### RECORDS FOR THE EXERCISE
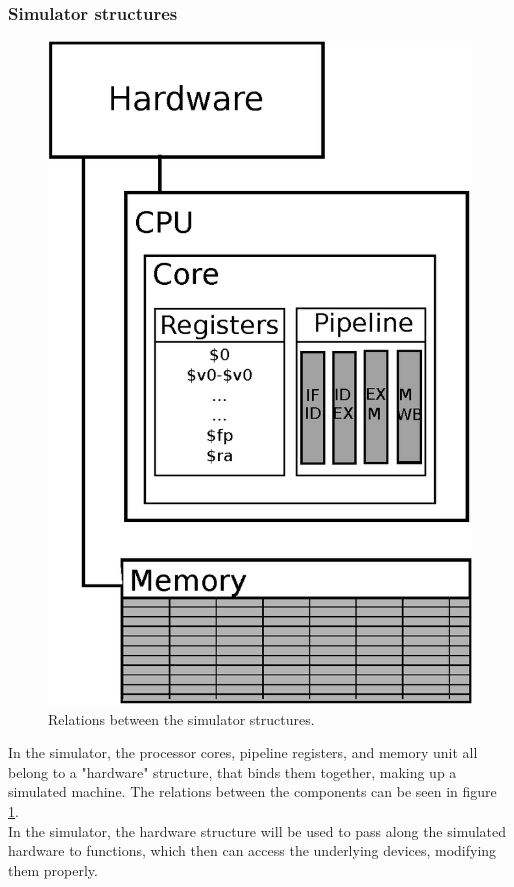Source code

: \subsubsection{Simulator structures}
\begin{figure}[H]
	\centering
	\includegraphics[scale=0.55]{pipeline/structure_layout.eps}
	\caption{Relations between the simulator structures.}
	\label{fig:structure_layout}
\end{figure}
In the simulator, the processor cores, pipeline registers, and memory unit all
belong to a "hardware" structure, that binds them together, making up a
simulated machine. The relations between the components can be seen in figure
\ref{fig:structure_layout}.\\
In the simulator, the hardware structure will be used to pass along the
simulated hardware to functions, which then can access the underlying devices,
modifying them properly.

### REQUIREMENT
Pictures stay out. Transcribe the lines from the start of the entries above through the line with "simulated machine. The", exactly.

### RESPONSE AREA
Source code

: \subsubsection{Simulator structures}
\begin{figure}[H]
	\centering
	\includegraphics[scale=0.55]{pipeline/structure_layout.eps}
	\caption{Relations between the simulator structures.}
	\label{fig:structure_layout}
\end{figure}
In the simulator, the processor cores, pipeline registers, and memory unit all
belong to a "hardware" structure, that binds them together, making up a
simulated machine. The relations between the components can be seen in figure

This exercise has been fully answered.